** Assignment **
Find how many lines of the records below contain the word "Graphics" and write that number by itself.

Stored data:
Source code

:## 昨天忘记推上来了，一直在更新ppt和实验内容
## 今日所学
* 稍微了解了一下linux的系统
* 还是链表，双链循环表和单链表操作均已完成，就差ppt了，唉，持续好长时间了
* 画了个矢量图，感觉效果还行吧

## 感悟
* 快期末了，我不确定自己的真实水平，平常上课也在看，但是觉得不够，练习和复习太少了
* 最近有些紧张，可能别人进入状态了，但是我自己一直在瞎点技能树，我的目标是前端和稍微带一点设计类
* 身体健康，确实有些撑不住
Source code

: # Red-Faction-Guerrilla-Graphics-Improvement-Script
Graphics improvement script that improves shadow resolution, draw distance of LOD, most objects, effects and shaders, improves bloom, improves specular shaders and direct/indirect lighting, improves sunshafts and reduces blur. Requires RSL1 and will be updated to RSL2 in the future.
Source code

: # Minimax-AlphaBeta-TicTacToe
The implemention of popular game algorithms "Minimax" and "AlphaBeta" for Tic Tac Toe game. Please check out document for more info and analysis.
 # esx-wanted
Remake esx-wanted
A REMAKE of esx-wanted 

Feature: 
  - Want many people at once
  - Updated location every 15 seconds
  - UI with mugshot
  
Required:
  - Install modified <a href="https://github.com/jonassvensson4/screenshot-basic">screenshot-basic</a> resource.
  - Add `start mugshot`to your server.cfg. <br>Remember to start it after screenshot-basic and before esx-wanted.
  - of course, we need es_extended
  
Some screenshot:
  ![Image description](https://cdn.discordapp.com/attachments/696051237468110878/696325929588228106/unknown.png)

==

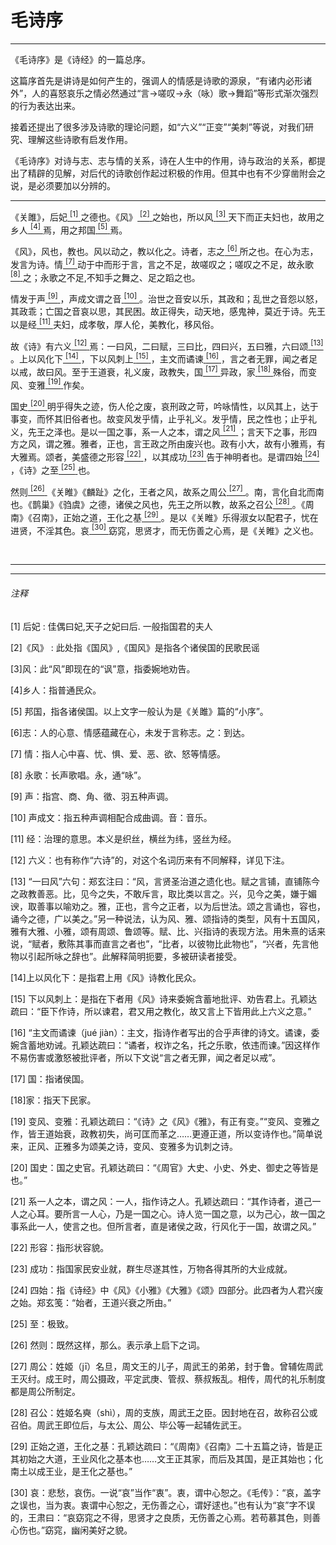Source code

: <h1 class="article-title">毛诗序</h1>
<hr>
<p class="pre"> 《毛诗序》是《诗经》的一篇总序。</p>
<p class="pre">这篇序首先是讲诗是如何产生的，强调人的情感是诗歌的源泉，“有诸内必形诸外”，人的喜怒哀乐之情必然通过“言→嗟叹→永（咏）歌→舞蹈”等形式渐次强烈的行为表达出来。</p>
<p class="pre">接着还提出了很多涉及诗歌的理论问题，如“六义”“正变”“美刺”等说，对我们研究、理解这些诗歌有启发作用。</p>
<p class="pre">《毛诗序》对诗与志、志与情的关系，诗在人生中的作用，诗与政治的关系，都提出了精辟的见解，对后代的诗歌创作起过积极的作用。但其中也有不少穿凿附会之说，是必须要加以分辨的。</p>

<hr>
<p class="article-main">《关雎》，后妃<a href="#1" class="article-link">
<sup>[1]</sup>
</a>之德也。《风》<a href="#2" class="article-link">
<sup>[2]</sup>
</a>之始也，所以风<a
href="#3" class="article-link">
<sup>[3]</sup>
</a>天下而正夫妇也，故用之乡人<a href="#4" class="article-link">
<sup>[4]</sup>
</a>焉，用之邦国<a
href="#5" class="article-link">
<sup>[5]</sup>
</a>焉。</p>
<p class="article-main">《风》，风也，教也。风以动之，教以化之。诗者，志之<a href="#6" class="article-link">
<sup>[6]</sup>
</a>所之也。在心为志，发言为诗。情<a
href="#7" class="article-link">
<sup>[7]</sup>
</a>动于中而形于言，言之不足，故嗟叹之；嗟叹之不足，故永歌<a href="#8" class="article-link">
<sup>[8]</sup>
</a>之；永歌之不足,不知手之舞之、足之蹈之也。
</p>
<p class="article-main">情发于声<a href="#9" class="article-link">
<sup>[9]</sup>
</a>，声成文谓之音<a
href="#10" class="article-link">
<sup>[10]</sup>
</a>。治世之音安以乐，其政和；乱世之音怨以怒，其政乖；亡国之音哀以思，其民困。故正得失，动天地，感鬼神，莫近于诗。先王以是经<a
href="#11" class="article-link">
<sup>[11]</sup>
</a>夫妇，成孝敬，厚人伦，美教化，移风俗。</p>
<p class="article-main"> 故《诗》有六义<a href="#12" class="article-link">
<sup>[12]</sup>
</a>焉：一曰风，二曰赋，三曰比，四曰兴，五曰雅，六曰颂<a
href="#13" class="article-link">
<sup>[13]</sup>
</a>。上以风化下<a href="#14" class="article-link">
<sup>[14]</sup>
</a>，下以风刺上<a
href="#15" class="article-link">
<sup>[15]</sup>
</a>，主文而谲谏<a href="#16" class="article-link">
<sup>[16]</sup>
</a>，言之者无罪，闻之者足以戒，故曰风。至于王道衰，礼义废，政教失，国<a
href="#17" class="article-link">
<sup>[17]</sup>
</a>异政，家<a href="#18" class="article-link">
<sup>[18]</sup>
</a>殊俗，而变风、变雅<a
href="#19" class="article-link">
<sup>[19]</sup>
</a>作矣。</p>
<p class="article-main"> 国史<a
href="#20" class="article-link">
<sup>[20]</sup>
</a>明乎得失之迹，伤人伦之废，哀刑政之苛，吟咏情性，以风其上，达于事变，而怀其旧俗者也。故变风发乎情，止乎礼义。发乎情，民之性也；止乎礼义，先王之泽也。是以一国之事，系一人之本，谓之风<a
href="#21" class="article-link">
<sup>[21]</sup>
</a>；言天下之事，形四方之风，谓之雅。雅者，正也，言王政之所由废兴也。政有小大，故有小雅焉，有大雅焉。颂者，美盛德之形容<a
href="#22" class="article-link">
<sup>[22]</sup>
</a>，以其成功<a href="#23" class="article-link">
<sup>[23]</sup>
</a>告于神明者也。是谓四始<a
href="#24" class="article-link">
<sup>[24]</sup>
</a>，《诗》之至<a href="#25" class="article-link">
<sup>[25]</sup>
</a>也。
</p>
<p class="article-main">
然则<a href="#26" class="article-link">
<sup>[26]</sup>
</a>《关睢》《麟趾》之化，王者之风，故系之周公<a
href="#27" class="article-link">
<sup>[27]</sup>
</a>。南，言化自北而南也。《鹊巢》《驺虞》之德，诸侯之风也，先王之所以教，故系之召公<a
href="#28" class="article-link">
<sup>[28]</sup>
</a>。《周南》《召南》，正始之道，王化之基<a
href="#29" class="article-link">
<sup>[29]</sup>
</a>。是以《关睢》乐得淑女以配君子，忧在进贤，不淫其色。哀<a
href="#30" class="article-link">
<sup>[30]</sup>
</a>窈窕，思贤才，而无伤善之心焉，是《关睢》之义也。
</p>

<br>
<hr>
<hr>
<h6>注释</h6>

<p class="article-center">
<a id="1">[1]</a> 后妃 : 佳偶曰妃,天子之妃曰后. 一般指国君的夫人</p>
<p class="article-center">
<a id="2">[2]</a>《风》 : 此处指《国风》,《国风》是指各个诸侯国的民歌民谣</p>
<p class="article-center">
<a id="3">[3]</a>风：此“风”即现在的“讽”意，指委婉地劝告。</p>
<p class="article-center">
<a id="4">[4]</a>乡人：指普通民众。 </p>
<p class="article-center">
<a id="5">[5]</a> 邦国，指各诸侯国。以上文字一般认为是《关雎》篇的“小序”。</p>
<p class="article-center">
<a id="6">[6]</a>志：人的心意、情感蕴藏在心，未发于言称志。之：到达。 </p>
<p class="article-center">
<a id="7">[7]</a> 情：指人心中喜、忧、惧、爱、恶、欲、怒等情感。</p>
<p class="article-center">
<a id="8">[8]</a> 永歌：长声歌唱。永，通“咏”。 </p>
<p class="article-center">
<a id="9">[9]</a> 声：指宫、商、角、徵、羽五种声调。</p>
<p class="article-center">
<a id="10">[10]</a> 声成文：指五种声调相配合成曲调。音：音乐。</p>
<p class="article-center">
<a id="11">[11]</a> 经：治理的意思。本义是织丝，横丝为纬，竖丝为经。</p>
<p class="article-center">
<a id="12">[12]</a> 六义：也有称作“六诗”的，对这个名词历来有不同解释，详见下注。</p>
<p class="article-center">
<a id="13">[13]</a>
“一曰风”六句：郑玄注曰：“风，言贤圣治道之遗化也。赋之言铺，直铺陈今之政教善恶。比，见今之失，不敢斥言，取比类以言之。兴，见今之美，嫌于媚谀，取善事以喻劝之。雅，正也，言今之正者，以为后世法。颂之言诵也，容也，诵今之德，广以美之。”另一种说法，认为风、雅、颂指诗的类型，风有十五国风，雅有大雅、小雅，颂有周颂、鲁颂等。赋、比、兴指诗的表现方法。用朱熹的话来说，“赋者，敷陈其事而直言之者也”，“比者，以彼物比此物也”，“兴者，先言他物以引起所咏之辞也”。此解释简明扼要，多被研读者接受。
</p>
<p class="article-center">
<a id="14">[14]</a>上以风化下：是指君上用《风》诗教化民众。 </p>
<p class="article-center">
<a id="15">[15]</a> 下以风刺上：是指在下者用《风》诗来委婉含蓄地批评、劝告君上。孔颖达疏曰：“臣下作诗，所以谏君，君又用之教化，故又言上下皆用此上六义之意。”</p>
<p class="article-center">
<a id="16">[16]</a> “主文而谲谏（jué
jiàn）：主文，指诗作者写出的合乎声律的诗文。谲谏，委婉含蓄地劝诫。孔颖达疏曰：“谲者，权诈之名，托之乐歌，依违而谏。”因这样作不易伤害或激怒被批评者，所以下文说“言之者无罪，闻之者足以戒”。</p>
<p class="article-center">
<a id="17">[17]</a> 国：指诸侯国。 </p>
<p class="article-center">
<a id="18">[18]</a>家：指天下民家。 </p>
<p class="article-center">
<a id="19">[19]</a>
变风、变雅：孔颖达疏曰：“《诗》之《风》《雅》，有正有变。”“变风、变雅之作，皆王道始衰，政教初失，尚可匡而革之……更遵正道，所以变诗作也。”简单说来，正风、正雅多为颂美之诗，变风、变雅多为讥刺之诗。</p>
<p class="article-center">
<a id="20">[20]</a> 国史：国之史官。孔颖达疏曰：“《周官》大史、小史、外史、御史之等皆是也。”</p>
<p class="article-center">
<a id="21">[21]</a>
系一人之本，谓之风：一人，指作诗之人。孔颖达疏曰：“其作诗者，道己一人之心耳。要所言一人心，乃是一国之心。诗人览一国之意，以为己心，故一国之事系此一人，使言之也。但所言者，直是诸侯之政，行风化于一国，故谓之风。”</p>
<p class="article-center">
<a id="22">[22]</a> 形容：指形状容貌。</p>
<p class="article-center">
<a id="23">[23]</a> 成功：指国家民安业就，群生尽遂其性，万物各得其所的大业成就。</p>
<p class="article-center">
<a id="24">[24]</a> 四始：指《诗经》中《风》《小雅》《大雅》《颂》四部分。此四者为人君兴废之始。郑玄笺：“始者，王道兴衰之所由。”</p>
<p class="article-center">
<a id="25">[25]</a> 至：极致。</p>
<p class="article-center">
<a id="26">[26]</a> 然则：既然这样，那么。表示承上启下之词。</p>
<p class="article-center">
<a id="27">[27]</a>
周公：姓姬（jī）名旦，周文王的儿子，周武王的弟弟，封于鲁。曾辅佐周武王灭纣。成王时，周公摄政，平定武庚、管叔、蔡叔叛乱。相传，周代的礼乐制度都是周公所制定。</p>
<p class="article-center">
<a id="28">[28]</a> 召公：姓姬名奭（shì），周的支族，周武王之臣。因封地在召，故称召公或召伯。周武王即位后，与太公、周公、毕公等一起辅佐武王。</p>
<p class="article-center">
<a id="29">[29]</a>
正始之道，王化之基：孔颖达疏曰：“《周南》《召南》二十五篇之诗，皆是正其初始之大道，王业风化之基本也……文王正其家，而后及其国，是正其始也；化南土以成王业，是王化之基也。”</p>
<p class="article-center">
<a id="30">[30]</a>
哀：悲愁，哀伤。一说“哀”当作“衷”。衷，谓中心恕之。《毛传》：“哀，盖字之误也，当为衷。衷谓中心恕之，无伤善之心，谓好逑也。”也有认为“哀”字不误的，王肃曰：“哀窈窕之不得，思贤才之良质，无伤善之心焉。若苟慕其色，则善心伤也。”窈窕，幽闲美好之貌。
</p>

** Answer box **
2